The real size of Lamont’s tax hike: $751 million
The total of Gov. Ned Lamont’s proposed tax hikes is $751million per year — not $1 billion-plus, as you might have heard.
That 751 million figure is the amount taxes would rise by the second year of the two-year budget plan. I’m not calculating the first-year increases because most don’t take effect until either the second year or halfway through the first.
The biggest piece of the increase, by far, is a $520 million expansion of the state sales tax. The rate would remain the same, 6.35 percent, but Lamont wants the General Assembly to eliminate exemptions and add in services that are not now taxed.
The biggest of these sales tax expansions is a tax on legal services, which a state Capitol teeming with lawyer-legislators just might nix. That’s my bet.

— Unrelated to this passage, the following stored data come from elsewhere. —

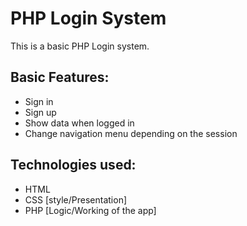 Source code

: # PHP Login System
 This is a basic PHP Login system.

## Basic Features:
- Sign in
- Sign up
- Show data when logged in
- Change navigation menu depending on the session

## Technologies used:
- HTML
- CSS [style/Presentation]
- PHP [Logic/Working of the app]
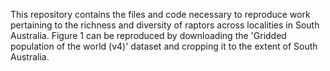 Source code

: This repository contains the files and code necessary to reproduce work pertaining to the richness and diversity of raptors across localities in South Australia. Figure 1 can be reproduced by downloading the 'Gridded population of the world (v4)' dataset and cropping it to the extent of South Australia. 
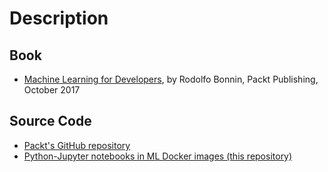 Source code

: # Description
## Book
* [Machine Learning for Developers](http://www.packtpub.com/big-data-and-business-intelligence/machine-learning-developers),
  by Rodolfo Bonnin, Packt Publishing, October 2017

## Source Code
* [Packt's GitHub repository](http://github.com/PacktPublishing/Machine-Learning-for-Developers)
* [Python-Jupyter notebooks in ML Docker images (this repository)](http://github.com/machine-learning-helpers/induction-python/tree/master/books/machine-learning-for-engineers)

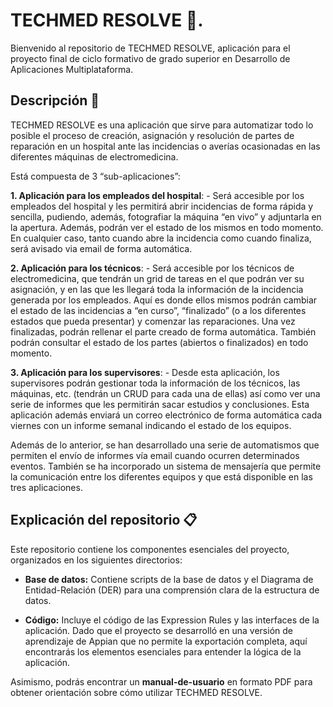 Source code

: # TECHMED RESOLVE 🚀.

Bienvenido al repositorio de TECHMED RESOLVE, aplicación para el proyecto final de ciclo formativo de grado superior en Desarrollo de Aplicaciones Multiplataforma.

## Descripción 📖

TECHMED RESOLVE es una aplicación que sirve para automatizar todo lo posible el proceso de creación, asignación y resolución de partes de reparación en un hospital ante las incidencias o averías ocasionadas en las diferentes máquinas de electromedicina.

Está compuesta de 3 “sub-aplicaciones”: 

**1.	Aplicación para los empleados del hospital**: 
      - Será accesible por los empleados del hospital y les permitirá abrir incidencias de forma rápida y sencilla, pudiendo, además, fotografiar la máquina “en vivo” y adjuntarla en la apertura. Además, podrán ver el estado de los mismos en todo momento. En cualquier caso, tanto cuando abre la incidencia como cuando finaliza, será avisado via email de forma automática.

**2.	Aplicación para los técnicos**: 
      - Será accesible por los técnicos de electromedicina, que tendrán un grid de tareas en el que podrán ver su asignación, y en las que les llegará toda la información de la incidencia generada por los empleados. Aquí es donde ellos mismos podrán cambiar el estado de las incidencias a “en curso”, “finalizado” (o a los diferentes estados que pueda presentar) y comenzar las reparaciones. Una vez finalizadas, podrán rellenar el parte creado de forma automática. También podrán consultar el estado de los partes (abiertos o finalizados) en todo momento.

**3.	Aplicación para los supervisores**: 
      - Desde esta aplicación, los supervisores podrán gestionar toda la información de los técnicos, las máquinas, etc. (tendrán un CRUD para cada una de ellas) así como ver una serie de informes que les permitirán sacar estudios y conclusiones. Esta aplicación además enviará un correo electrónico de forma automática cada viernes con un informe semanal indicando el estado de los equipos.

Además de lo anterior, se han desarrollado una serie de automatismos que permiten el envío de informes vía email cuando ocurren determinados eventos. También se ha incorporado un sistema de mensajería que permite la comunicación entre los diferentes equipos y que está disponible en las tres aplicaciones. 

## Explicación del repositorio 📋

Este repositorio contiene los componentes esenciales del proyecto, organizados en los siguientes directorios:

- **Base de datos:** Contiene scripts de la base de datos y el Diagrama de Entidad-Relación (DER) para una comprensión clara de la estructura de datos.

- **Código:** Incluye el código de las Expression Rules y las interfaces de la aplicación. Dado que el proyecto se desarrolló en una versión de aprendizaje de Appian que no permite la exportación completa, aquí encontrarás los elementos esenciales para entender la lógica de la aplicación.

Asimismo, podrás encontrar un **manual-de-usuario** en formato PDF para obtener orientación sobre cómo utilizar TECHMED RESOLVE.

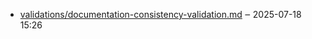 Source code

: - [validations/documentation-consistency-validation.md](validations/documentation-consistency-validation.md) ‒ 2025-07-18 15:26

Then we have $69 million the state would raise from real estate services such as appraisals, plus an added $7.9 million in “conveyance” fees for the sale of houses more than $800,000. Could those charges be connected to the fact that the Connecticut Association of Realtors went all-in for Lamont’s Republican opponent — spending about $600,000 against Lamont?
Other big pieces of that tax, in order, are vehicle trade-ins (think the dealer will eat that one when it has to pay a tax on the value it pays you? Think again); engineering services; barber shops and salons; and digital downloads.
Some of this stuff seems simpler than it is. For example, the sales tax would exempt business-to-business purchases. That makes sense, as Lamont doesn’t want to raise the cost of doing business in Connecticut. But it adds a whole new layer of complexity and debate.
Good luck deciding what’s a business purchase and what’s a personal purchase if, for example, you’re a self-employed engineer already having to charge a new tax on your services.
The second biggest tax increase would come from a 1.5-cent-per-ounce tax on sweetened drinks, chiefly soda. Lamont wants it not for the money, but for our health. I say take it for the money, we could use it. But that’s not going to be as easy to pass as you might think, since it affects jobs. The beverage industry will say people will go over the state lines to buy their drinks.
You may have read or heard that Lamont’s tax increase is $1.7 billion, or some other number larger than $1 billion. Those numbers are wrong.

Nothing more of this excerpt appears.